Records supplied Start Marker

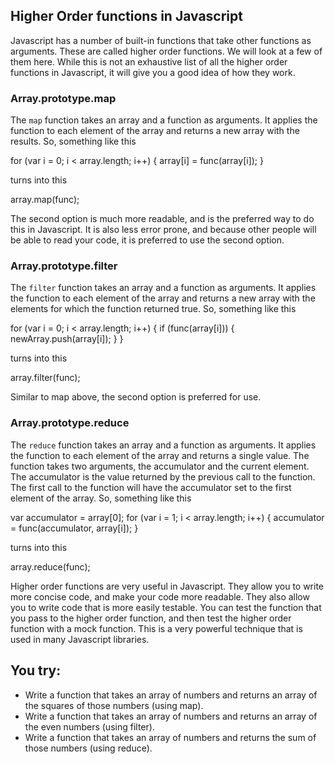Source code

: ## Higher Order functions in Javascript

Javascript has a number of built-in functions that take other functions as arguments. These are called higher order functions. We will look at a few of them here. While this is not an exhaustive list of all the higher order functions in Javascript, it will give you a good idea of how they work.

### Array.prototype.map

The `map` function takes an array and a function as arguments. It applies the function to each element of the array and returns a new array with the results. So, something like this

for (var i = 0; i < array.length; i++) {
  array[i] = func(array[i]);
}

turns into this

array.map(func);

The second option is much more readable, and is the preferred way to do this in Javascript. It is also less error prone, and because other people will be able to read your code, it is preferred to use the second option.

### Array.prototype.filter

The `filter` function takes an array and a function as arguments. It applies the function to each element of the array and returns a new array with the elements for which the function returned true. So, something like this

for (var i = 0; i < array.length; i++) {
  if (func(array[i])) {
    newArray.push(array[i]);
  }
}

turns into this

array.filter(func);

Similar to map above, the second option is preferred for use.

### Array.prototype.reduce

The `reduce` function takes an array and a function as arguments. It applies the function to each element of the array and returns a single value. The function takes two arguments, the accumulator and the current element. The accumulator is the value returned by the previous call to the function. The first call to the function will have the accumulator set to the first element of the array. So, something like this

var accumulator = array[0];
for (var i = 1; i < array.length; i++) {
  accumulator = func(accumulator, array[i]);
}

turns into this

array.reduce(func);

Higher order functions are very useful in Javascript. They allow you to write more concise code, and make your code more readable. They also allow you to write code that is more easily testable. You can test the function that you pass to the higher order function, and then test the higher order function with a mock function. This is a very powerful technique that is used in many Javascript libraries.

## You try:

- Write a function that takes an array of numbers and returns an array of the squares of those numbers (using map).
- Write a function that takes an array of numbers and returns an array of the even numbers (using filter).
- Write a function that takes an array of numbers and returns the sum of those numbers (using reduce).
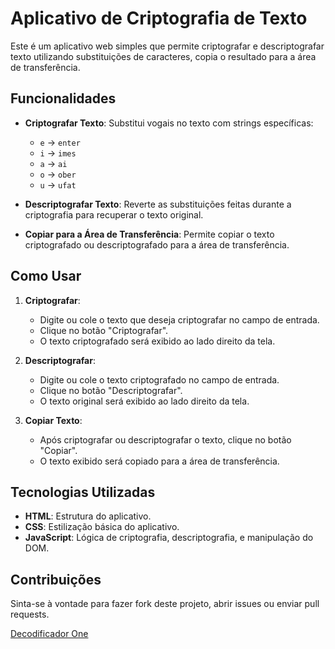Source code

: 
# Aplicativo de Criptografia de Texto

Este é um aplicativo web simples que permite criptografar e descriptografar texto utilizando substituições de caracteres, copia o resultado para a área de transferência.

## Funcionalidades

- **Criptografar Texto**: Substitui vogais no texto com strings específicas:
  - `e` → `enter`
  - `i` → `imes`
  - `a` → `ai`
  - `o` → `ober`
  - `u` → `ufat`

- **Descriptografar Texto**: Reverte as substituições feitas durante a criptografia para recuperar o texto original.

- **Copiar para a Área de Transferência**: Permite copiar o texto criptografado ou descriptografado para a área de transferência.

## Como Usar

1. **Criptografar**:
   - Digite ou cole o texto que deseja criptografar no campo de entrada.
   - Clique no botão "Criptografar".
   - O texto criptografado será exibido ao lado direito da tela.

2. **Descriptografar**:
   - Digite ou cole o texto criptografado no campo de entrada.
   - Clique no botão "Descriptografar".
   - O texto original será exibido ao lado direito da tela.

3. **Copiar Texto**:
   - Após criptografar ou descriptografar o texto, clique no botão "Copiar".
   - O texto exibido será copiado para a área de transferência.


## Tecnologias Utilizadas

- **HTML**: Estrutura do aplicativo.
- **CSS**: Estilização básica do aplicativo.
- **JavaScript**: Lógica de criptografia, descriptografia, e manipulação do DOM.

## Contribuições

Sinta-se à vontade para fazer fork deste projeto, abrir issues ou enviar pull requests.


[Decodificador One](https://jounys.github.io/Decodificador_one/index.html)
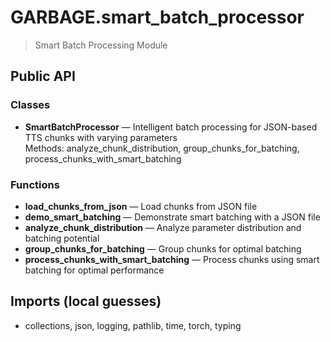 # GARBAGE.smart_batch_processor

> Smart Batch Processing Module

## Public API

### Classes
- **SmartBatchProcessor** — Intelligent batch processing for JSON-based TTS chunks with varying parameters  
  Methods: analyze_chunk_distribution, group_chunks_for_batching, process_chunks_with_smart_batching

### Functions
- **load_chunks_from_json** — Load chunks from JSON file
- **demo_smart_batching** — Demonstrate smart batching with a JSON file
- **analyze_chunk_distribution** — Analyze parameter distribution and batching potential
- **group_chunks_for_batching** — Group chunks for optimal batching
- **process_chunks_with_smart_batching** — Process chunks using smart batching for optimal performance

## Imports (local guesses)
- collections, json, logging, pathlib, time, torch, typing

Records supplied End Marker

What is needed |
Return exactly what appears in the records from the line with "- **load_chunks_from_json** —" through the final line, and nothing else.

Finished exercise |
- **load_chunks_from_json** — Load chunks from JSON file
- **demo_smart_batching** — Demonstrate smart batching with a JSON file
- **analyze_chunk_distribution** — Analyze parameter distribution and batching potential
- **group_chunks_for_batching** — Group chunks for optimal batching
- **process_chunks_with_smart_batching** — Process chunks using smart batching for optimal performance

## Imports (local guesses)
- collections, json, logging, pathlib, time, torch, typing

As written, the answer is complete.